AndroLibZoo: A Reliable Dataset of Libraries Based on Software Dependency Analysis
Jordan Samhi, Tegawendé F. Bissyandé, Jacques Klein
TL;DR
The paper tackles the challenge of distinguishing library code from developer code in Android apps to improve static analysis scalability and accuracy. It presents AndroLibZoo, an automated, up-to-date dataset of third-party libraries built by mining Maven, Google Maven, and open-source Android projects, followed by a refinement step to ensure library-only results. The dataset contains 34,813 package names and is designed to evolve, with artifacts publicly available to support research and practice. The work demonstrates that a comprehensive, construction-based library whitelist can aid static analyzers in reducing noise and improving precision, while outlining limitations and future directions for integration and enhancement.
Abstract
Android app developers extensively employ code reuse, integrating many third-party libraries into their apps. While such integration is practical for developers, it can be challenging for static analyzers to achieve scalability and precision when libraries account for a large part of the code. As a direct consequence, it is common practice in the literature to consider developer code only during static analysis --with the assumption that the sought issues are in developer code rather than the libraries. However, analysts need to distinguish between library and developer code. Currently, many static analyses rely on white lists of libraries. However, these white lists are unreliable, inaccurate, and largely non-comprehensive.
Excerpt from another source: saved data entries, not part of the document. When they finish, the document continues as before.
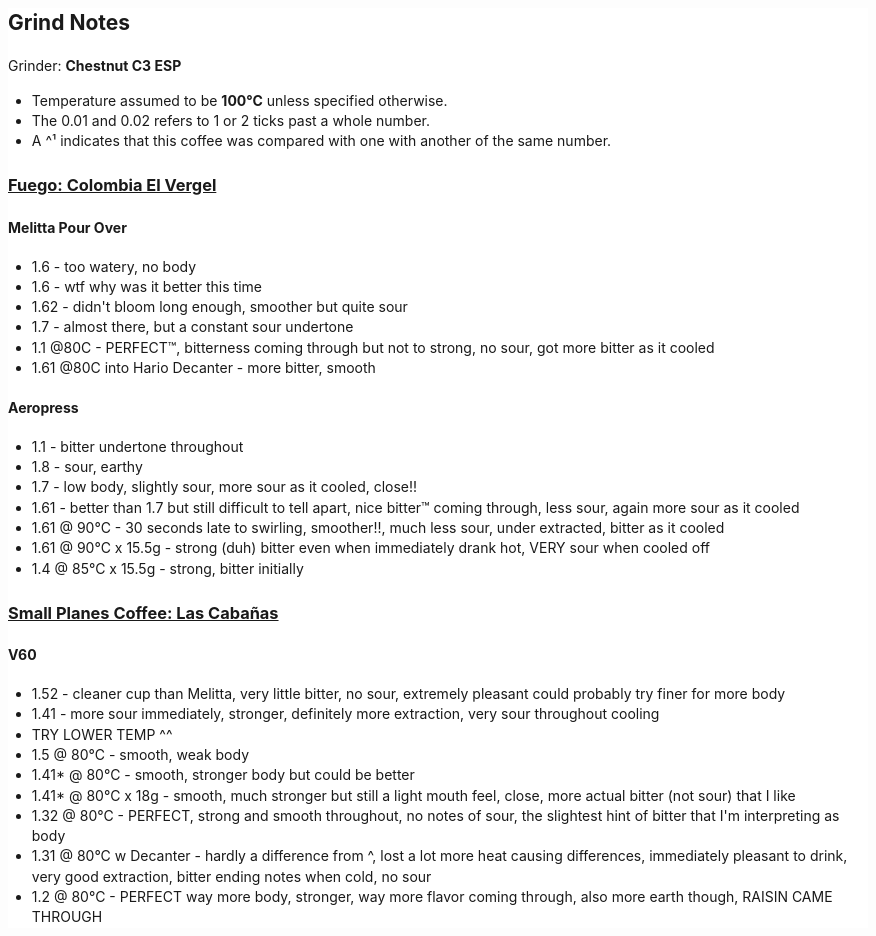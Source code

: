 


## Grind Notes

Grinder: **Chestnut C3 ESP**



* Temperature assumed to be **100°C** unless specified otherwise.
* The 0.01 and 0.02 refers to 1 or 2 ticks past a whole number.
* A ^¹ indicates that this coffee was compared with one with another of the same number.


### <span style="text-decoration:underline;">Fuego: Colombia El Vergel</span>


#### Melitta Pour Over



* 1.6 - too watery, no body
* 1.6 - wtf why was it better this time
* 1.62 - didn't bloom long enough, smoother but quite sour
* 1.7 - almost there, but a constant sour undertone
* 1.1 @80C - PERFECT™, bitterness coming through but not to strong, no sour, got more bitter as it cooled
* 1.61 @80C into Hario Decanter - more bitter, smooth


#### Aeropress



* 1.1 - bitter undertone throughout
* 1.8 - sour, earthy
* 1.7 - low body, slightly sour, more sour as it cooled, close!!
* 1.61 - better than 1.7 but still difficult to tell apart, nice bitter™ coming through, less sour, again more sour as it cooled 
* 1.61 @ 90°C - 30 seconds late to swirling, smoother!!, much less sour, under extracted, bitter as it cooled 
* 1.61 @ 90°C x 15.5g - strong (duh) bitter even when immediately drank hot, VERY sour when cooled off
* 1.4 @ 85°C x 15.5g - strong, bitter initially




### <span style="text-decoration:underline;">Small Planes Coffee: Las Cabañas</span>


#### V60



* 1.52 - cleaner cup than Melitta, very little bitter, no sour, extremely pleasant could probably try finer for more body
* 1.41 - more sour immediately, stronger, definitely more extraction, very sour throughout cooling
* TRY LOWER TEMP ^^
* 1.5 @ 80°C - smooth, weak body
* 1.41* @ 80°C - smooth, stronger body but could be better
* 1.41* @ 80°C x 18g - smooth, much stronger but still a light mouth feel, close, more actual bitter (not sour) that I like
* 1.32 @ 80°C - PERFECT, strong and smooth throughout, no notes of sour, the slightest hint of bitter that I'm interpreting as body
* 1.31 @ 80°C w Decanter - hardly a difference from ^, lost a lot more heat causing differences, immediately pleasant to drink, very good extraction, bitter ending notes when cold, no sour
* 1.2 @ 80°C - PERFECT way more body, stronger, way more flavor coming through, also more earth though, RAISIN CAME THROUGH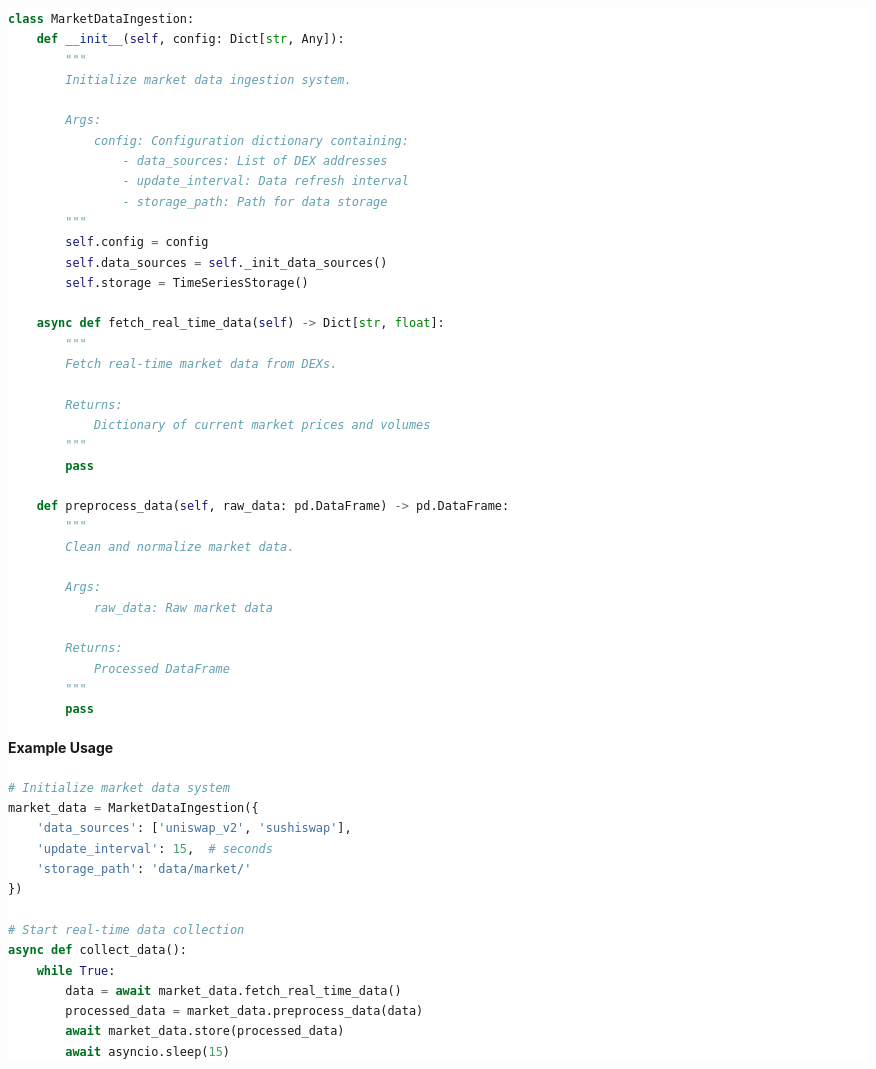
 ```python
class MarketDataIngestion:
    def __init__(self, config: Dict[str, Any]):
        """
        Initialize market data ingestion system.
        
        Args:
            config: Configuration dictionary containing:
                - data_sources: List of DEX addresses
                - update_interval: Data refresh interval
                - storage_path: Path for data storage
        """
        self.config = config
        self.data_sources = self._init_data_sources()
        self.storage = TimeSeriesStorage()

    async def fetch_real_time_data(self) -> Dict[str, float]:
        """
        Fetch real-time market data from DEXs.
        
        Returns:
            Dictionary of current market prices and volumes
        """
        pass

    def preprocess_data(self, raw_data: pd.DataFrame) -> pd.DataFrame:
        """
        Clean and normalize market data.
        
        Args:
            raw_data: Raw market data
            
        Returns:
            Processed DataFrame
        """
        pass
```

#### Example Usage

```python
# Initialize market data system
market_data = MarketDataIngestion({
    'data_sources': ['uniswap_v2', 'sushiswap'],
    'update_interval': 15,  # seconds
    'storage_path': 'data/market/'
})

# Start real-time data collection
async def collect_data():
    while True:
        data = await market_data.fetch_real_time_data()
        processed_data = market_data.preprocess_data(data)
        await market_data.store(processed_data)
        await asyncio.sleep(15)
```

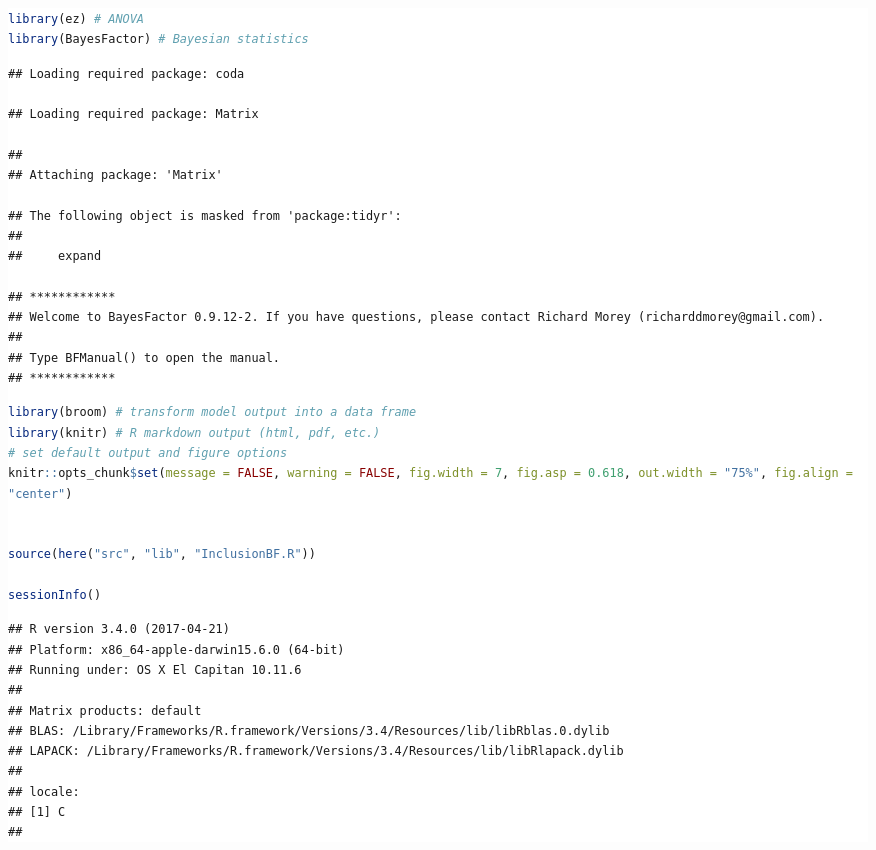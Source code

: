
 ``` r
library(ez) # ANOVA
library(BayesFactor) # Bayesian statistics
```

    ## Loading required package: coda

    ## Loading required package: Matrix

    ##
    ## Attaching package: 'Matrix'

    ## The following object is masked from 'package:tidyr':
    ##
    ##     expand

    ## ************
    ## Welcome to BayesFactor 0.9.12-2. If you have questions, please contact Richard Morey (richarddmorey@gmail.com).
    ##
    ## Type BFManual() to open the manual.
    ## ************

``` r
library(broom) # transform model output into a data frame
library(knitr) # R markdown output (html, pdf, etc.)
# set default output and figure options
knitr::opts_chunk$set(message = FALSE, warning = FALSE, fig.width = 7, fig.asp = 0.618, out.width = "75%", fig.align = "center")


source(here("src", "lib", "InclusionBF.R"))

sessionInfo()
```

    ## R version 3.4.0 (2017-04-21)
    ## Platform: x86_64-apple-darwin15.6.0 (64-bit)
    ## Running under: OS X El Capitan 10.11.6
    ##
    ## Matrix products: default
    ## BLAS: /Library/Frameworks/R.framework/Versions/3.4/Resources/lib/libRblas.0.dylib
    ## LAPACK: /Library/Frameworks/R.framework/Versions/3.4/Resources/lib/libRlapack.dylib
    ##
    ## locale:
    ## [1] C
    ##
In this paper, we propose a new approach to address the lack of comprehensive and automated solutions for the production of accurate and ``always up to date" sets of libraries. First, we demonstrate the continued need for a white list of libraries. Second, we propose an automated approach to produce an accurate and up-to-date set of third-party libraries in the form of a dataset called AndroLibZoo. Our dataset, which we make available to the community, contains to date 34 813 libraries and is meant to evolve.